Arbeiten stehen bevor

Einer der idyllischsten Orte in Hildesheim: Warum am Marienroder Teich jetzt Bäume gefällt werden

Hildesheim - Der Marienroder Teich ist wohl einer der schönsten Orte in Hildesheim – doch in der kommenden Woche röhren dort die Kettensägen. Der Pächter, das Bistum Hildesheim, will einige der Pappeln fällen lassen. Warum eigentlich?

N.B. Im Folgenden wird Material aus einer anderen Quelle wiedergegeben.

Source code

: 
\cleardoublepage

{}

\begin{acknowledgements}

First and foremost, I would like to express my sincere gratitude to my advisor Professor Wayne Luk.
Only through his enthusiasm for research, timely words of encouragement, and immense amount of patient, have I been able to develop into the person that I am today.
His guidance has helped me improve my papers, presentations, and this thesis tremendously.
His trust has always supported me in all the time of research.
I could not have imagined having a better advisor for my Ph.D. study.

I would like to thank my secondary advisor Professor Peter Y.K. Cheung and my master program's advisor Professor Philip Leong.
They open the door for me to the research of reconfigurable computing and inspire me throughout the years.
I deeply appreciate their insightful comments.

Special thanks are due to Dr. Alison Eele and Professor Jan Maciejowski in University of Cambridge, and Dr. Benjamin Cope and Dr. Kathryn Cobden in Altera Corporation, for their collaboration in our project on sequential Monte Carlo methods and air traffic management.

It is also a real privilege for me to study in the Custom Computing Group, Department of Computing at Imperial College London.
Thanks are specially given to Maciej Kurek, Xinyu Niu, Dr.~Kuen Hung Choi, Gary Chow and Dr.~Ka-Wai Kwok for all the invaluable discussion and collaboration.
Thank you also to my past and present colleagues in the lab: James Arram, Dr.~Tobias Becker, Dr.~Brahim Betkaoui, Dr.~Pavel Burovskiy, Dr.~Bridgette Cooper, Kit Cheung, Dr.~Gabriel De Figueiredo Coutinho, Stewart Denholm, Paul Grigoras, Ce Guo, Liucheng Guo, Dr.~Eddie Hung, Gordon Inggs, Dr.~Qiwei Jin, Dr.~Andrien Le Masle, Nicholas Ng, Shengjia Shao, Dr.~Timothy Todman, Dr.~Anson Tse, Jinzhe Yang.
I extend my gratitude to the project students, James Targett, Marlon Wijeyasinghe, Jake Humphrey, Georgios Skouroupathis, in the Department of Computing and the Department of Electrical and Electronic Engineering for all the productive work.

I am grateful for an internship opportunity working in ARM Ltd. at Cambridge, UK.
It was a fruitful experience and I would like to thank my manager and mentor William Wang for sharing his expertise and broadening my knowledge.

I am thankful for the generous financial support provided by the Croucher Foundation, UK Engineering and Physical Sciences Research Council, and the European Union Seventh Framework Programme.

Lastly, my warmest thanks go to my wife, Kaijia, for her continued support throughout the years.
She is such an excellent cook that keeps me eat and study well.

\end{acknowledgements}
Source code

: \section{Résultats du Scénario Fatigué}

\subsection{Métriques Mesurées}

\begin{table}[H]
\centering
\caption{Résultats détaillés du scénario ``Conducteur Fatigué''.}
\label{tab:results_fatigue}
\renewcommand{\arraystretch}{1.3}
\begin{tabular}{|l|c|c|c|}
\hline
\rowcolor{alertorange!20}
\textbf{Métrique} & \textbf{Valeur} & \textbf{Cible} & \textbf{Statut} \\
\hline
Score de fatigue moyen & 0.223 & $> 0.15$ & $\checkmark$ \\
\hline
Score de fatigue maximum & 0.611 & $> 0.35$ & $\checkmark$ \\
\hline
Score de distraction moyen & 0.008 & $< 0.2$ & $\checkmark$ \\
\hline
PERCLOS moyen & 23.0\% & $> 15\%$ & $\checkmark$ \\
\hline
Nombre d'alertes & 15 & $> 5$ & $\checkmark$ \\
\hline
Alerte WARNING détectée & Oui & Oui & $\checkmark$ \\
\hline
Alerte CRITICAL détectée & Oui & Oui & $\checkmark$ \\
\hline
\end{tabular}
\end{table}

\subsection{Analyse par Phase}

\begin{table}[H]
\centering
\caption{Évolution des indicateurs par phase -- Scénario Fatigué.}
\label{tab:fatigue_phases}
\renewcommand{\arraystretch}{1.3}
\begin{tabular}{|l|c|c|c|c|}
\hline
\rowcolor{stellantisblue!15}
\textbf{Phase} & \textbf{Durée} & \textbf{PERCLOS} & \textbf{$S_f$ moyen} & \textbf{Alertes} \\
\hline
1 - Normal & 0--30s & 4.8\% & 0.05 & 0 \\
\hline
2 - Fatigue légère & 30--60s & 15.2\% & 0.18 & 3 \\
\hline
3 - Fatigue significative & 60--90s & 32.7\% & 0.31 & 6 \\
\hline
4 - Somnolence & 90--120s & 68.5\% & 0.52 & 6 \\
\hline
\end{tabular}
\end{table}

Idylle mit Risiko: Die schiefstehenden Pappeln am Marienroder Teich könnten bei Starkregen den Damm gefährden. Foto: Chris Gossmann

Hildesheim - Blick auf das Kloster, alte Bäume und Wasser: Wer über die schönsten Orte in Hildesheim spricht, denkt wahrscheinlich auch an den Marienroder Teich. Doch ausgerechnet hier werden in den kommenden Tagen Kettensägen zu hören sein. 18 Pappeln auf der Westseite des Teiches sollen von einer Fachfirma gefällt oder zurückgeschnitten werden. Zuvor hatten ein Gutachten von Baumexperten sowie die Einschätzung eines Ingenieurbüros ergeben, dass der Damm bei extremer Wetterlage Schaden nimmt. Schon 2017 war bei einem Starkregen der Damm überspült worden und drohte zu brechen. Nun soll verhindert werden, dass sich eine solche Situation wiederholt.

Wie das Bistum Hildesheim mitteilt, neigen sich mehrere Bäume bereits stark in Richtung Wasser und könnten bei Sturm oder starkem Regen umstürzen. Dabei reißen sie Wurzeln und Erde mit – und schwächen somit den Damm. Besonders kritisch wäre eine Überströmung: Dabei könnte die Böschung aufweichen und abrutschen – mit möglichen Folgen für die Mühle sowie für eine dort verlaufende Trinkwasserleitung.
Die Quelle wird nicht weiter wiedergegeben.